Neural Machine Translation: Google’s Latest Translation Technology
Google Translate and other types of translation software have come a long way in fluency by translating whole sentences at a time rather than translating piece by piece. This is important because the meaning of words can change depending on the context. With a broader context, Google Translate can determine the most relevant translation. From there, it actually rearranges and adjusts the translation to sound more like a fluent speaker using Google’s new Neural Machine Translation.
Announced in 2016, this update produces smoother translated paragraphs and articles based on a computer system that learns over time. Right now, Neural Machine Translation is in place for eight language pairs representing more than one-third of the world’s population and over one-third of Google Translate queries.
The new technology is so accurate, in fact, that researchers called the results “unsettling” in an interview with MIT Technology Review.
If you’re using Google Translate to translate to or from English and Spanish, French, German, or other languages that now use Neural Machine Translation, you can expect better translation results than before.
Where Google Translate Misses
As with any translation tool, there are still plenty of areas where mistakes will be made. For example, the tool still doesn’t have common sense so it can mistranslate a sentence like, “The glass will not fit in the box because it’s too big.” In this case, the tool doesn’t understand which “it” is too big. This can be a problem in languages like Swedish in which nouns have two articles: “en” and “ett.” Swedish requires that adjectives and definitive articles to agree with the noun, so “big” can be “stor” for an en word, “stort” for an ett word, or “stora” for a plural noun. Glass is an ett word (ett glas) but box is an en word (en låda). Google Translate may believe the box is the “it” that is too big and mistranslate “it” and “big.”

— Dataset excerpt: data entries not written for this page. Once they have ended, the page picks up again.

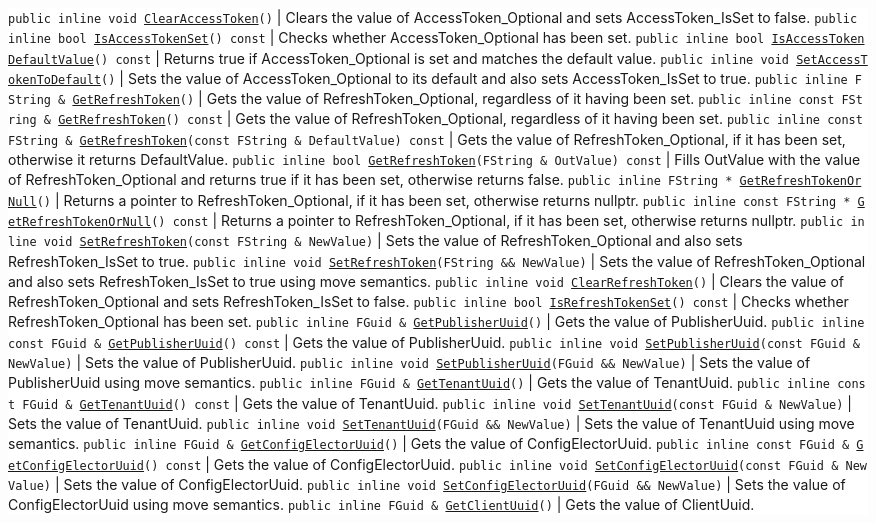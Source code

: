 `public inline void `[`ClearAccessToken`](#structFRHAPI__LoginResult_1ad7662e9ca33b063f594a57ab806030fc)`()` | Clears the value of AccessToken_Optional and sets AccessToken_IsSet to false.
`public inline bool `[`IsAccessTokenSet`](#structFRHAPI__LoginResult_1a9629802d2cb8068064fcd0dc2ea41b15)`() const` | Checks whether AccessToken_Optional has been set.
`public inline bool `[`IsAccessTokenDefaultValue`](#structFRHAPI__LoginResult_1a05208b4c9a1d2a966040a827b88faace)`() const` | Returns true if AccessToken_Optional is set and matches the default value.
`public inline void `[`SetAccessTokenToDefault`](#structFRHAPI__LoginResult_1af5c8db0da958879c920fcc3ad51ede27)`()` | Sets the value of AccessToken_Optional to its default and also sets AccessToken_IsSet to true.
`public inline FString & `[`GetRefreshToken`](#structFRHAPI__LoginResult_1adda4636d7b154c46c3a360319ed15e19)`()` | Gets the value of RefreshToken_Optional, regardless of it having been set.
`public inline const FString & `[`GetRefreshToken`](#structFRHAPI__LoginResult_1a3958d5ab6a09afba08f0d002d4d06e0b)`() const` | Gets the value of RefreshToken_Optional, regardless of it having been set.
`public inline const FString & `[`GetRefreshToken`](#structFRHAPI__LoginResult_1a3fd165bef86a99683dc1890478ec60be)`(const FString & DefaultValue) const` | Gets the value of RefreshToken_Optional, if it has been set, otherwise it returns DefaultValue.
`public inline bool `[`GetRefreshToken`](#structFRHAPI__LoginResult_1a04ebd938478c7f4ea5cb6c9cec35fc17)`(FString & OutValue) const` | Fills OutValue with the value of RefreshToken_Optional and returns true if it has been set, otherwise returns false.
`public inline FString * `[`GetRefreshTokenOrNull`](#structFRHAPI__LoginResult_1a74a35074acf8ea53bb6964afb9e90782)`()` | Returns a pointer to RefreshToken_Optional, if it has been set, otherwise returns nullptr.
`public inline const FString * `[`GetRefreshTokenOrNull`](#structFRHAPI__LoginResult_1a1b65228cd4acb2680c676d5d2510c701)`() const` | Returns a pointer to RefreshToken_Optional, if it has been set, otherwise returns nullptr.
`public inline void `[`SetRefreshToken`](#structFRHAPI__LoginResult_1acf3ee475a5bd39a885bcbac0518258ad)`(const FString & NewValue)` | Sets the value of RefreshToken_Optional and also sets RefreshToken_IsSet to true.
`public inline void `[`SetRefreshToken`](#structFRHAPI__LoginResult_1ac0ca4355972bf143a734bddf3c5dd53b)`(FString && NewValue)` | Sets the value of RefreshToken_Optional and also sets RefreshToken_IsSet to true using move semantics.
`public inline void `[`ClearRefreshToken`](#structFRHAPI__LoginResult_1a31fd8762d202e872dd192dadeb3e6b99)`()` | Clears the value of RefreshToken_Optional and sets RefreshToken_IsSet to false.
`public inline bool `[`IsRefreshTokenSet`](#structFRHAPI__LoginResult_1a7abf8b4ca9f8538cbe0d0917fa5ba486)`() const` | Checks whether RefreshToken_Optional has been set.
`public inline FGuid & `[`GetPublisherUuid`](#structFRHAPI__LoginResult_1a1fd8421a3033ad6b0277631a32801bf5)`()` | Gets the value of PublisherUuid.
`public inline const FGuid & `[`GetPublisherUuid`](#structFRHAPI__LoginResult_1a496281b4f8ecff54d0d769135f8861c1)`() const` | Gets the value of PublisherUuid.
`public inline void `[`SetPublisherUuid`](#structFRHAPI__LoginResult_1a9390d26a43e2249c47ea0e843d58db21)`(const FGuid & NewValue)` | Sets the value of PublisherUuid.
`public inline void `[`SetPublisherUuid`](#structFRHAPI__LoginResult_1adc6c5e897b201c4ba9513572495c96ac)`(FGuid && NewValue)` | Sets the value of PublisherUuid using move semantics.
`public inline FGuid & `[`GetTenantUuid`](#structFRHAPI__LoginResult_1aebba86ff4902dc42dfcb2bc296d8f747)`()` | Gets the value of TenantUuid.
`public inline const FGuid & `[`GetTenantUuid`](#structFRHAPI__LoginResult_1a8292a55c9c109539ad6e70cbf4c1a499)`() const` | Gets the value of TenantUuid.
`public inline void `[`SetTenantUuid`](#structFRHAPI__LoginResult_1a2c00bc2d73009a5b6e5561cf32106359)`(const FGuid & NewValue)` | Sets the value of TenantUuid.
`public inline void `[`SetTenantUuid`](#structFRHAPI__LoginResult_1a2f29b0b38b9fbb0b34018a63ee82cac4)`(FGuid && NewValue)` | Sets the value of TenantUuid using move semantics.
`public inline FGuid & `[`GetConfigElectorUuid`](#structFRHAPI__LoginResult_1a5351c4867f8998d5e346bfbe2715f173)`()` | Gets the value of ConfigElectorUuid.
`public inline const FGuid & `[`GetConfigElectorUuid`](#structFRHAPI__LoginResult_1abf235689d54d8df089e2dba84c2fe1fc)`() const` | Gets the value of ConfigElectorUuid.
`public inline void `[`SetConfigElectorUuid`](#structFRHAPI__LoginResult_1a8cc3b3d29503a1e5098d72f28235f254)`(const FGuid & NewValue)` | Sets the value of ConfigElectorUuid.
`public inline void `[`SetConfigElectorUuid`](#structFRHAPI__LoginResult_1ad576e71bf830f4e595c0a2de9c3b4bcd)`(FGuid && NewValue)` | Sets the value of ConfigElectorUuid using move semantics.
`public inline FGuid & `[`GetClientUuid`](#structFRHAPI__LoginResult_1a21d4d933e77829f7871845271f4d5823)`()` | Gets the value of ClientUuid.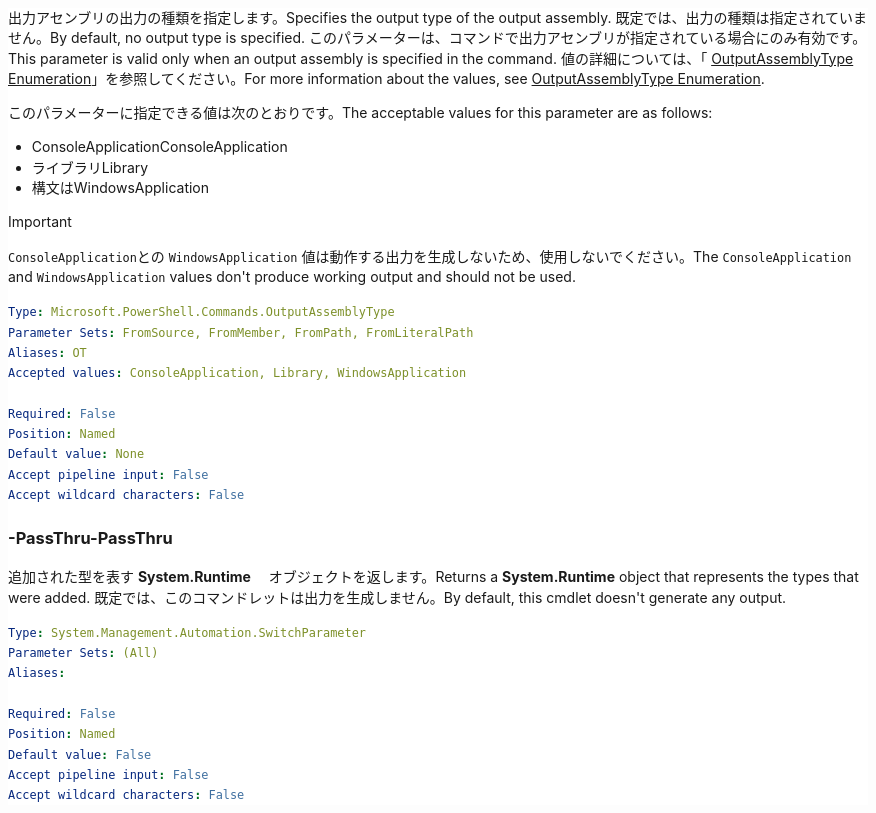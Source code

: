 <span data-ttu-id="6a999-218">出力アセンブリの出力の種類を指定します。</span><span class="sxs-lookup"><span data-stu-id="6a999-218">Specifies the output type of the output assembly.</span></span> <span data-ttu-id="6a999-219">既定では、出力の種類は指定されていません。</span><span class="sxs-lookup"><span data-stu-id="6a999-219">By default, no output type is specified.</span></span> <span data-ttu-id="6a999-220">このパラメーターは、コマンドで出力アセンブリが指定されている場合にのみ有効です。</span><span class="sxs-lookup"><span data-stu-id="6a999-220">This parameter is valid only when an output assembly is specified in the command.</span></span> <span data-ttu-id="6a999-221">値の詳細については、「 [OutputAssemblyType Enumeration](/dotnet/api/microsoft.powershell.commands.outputassemblytype)」を参照してください。</span><span class="sxs-lookup"><span data-stu-id="6a999-221">For more information about the values, see [OutputAssemblyType Enumeration](/dotnet/api/microsoft.powershell.commands.outputassemblytype).</span></span>

<span data-ttu-id="6a999-222">このパラメーターに指定できる値は次のとおりです。</span><span class="sxs-lookup"><span data-stu-id="6a999-222">The acceptable values for this parameter are as follows:</span></span>

- <span data-ttu-id="6a999-223">ConsoleApplication</span><span class="sxs-lookup"><span data-stu-id="6a999-223">ConsoleApplication</span></span>
- <span data-ttu-id="6a999-224">ライブラリ</span><span class="sxs-lookup"><span data-stu-id="6a999-224">Library</span></span>
- <span data-ttu-id="6a999-225">構文は</span><span class="sxs-lookup"><span data-stu-id="6a999-225">WindowsApplication</span></span>

> [!IMPORTANT]
> <span data-ttu-id="6a999-226">`ConsoleApplication`との `WindowsApplication` 値は動作する出力を生成しないため、使用しないでください。</span><span class="sxs-lookup"><span data-stu-id="6a999-226">The `ConsoleApplication` and `WindowsApplication` values don't produce working output and should not be used.</span></span>

```yaml
Type: Microsoft.PowerShell.Commands.OutputAssemblyType
Parameter Sets: FromSource, FromMember, FromPath, FromLiteralPath
Aliases: OT
Accepted values: ConsoleApplication, Library, WindowsApplication

Required: False
Position: Named
Default value: None
Accept pipeline input: False
Accept wildcard characters: False
```

### <span data-ttu-id="6a999-227">-PassThru</span><span class="sxs-lookup"><span data-stu-id="6a999-227">-PassThru</span></span>

<span data-ttu-id="6a999-228">追加された型を表す **System.Runtime** 　オブジェクトを返します。</span><span class="sxs-lookup"><span data-stu-id="6a999-228">Returns a **System.Runtime** object that represents the types that were added.</span></span> <span data-ttu-id="6a999-229">既定では、このコマンドレットは出力を生成しません。</span><span class="sxs-lookup"><span data-stu-id="6a999-229">By default, this cmdlet doesn't generate any output.</span></span>

```yaml
Type: System.Management.Automation.SwitchParameter
Parameter Sets: (All)
Aliases:

Required: False
Position: Named
Default value: False
Accept pipeline input: False
Accept wildcard characters: False
```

Another smaller issue you may run into is the words Translate suggests aren’t commonly used or they don’t quite capture the same meaning. Words may be considered synonyms and used interchangeably by Google Translate, but they certainly don’t have the same meaning. For example, “intoxicated” is a synonym for “happy” or “thrilled,” but it also has another meaning and it may not be the right word in the context of your sentence.
The best way to use Google Translate and get an accurate answer is to use simple sentences free of complex structure. Review your sentence before you hit the translate button. Have you used any slang? Did you use correct grammar and sentence structure? Are there any words or sections that may be unclear, such as the example above with the glass? It also helps to have at least some familiarity with the other language to spot obvious problems you can correct yourself or tweak in your original sentence to improve your results.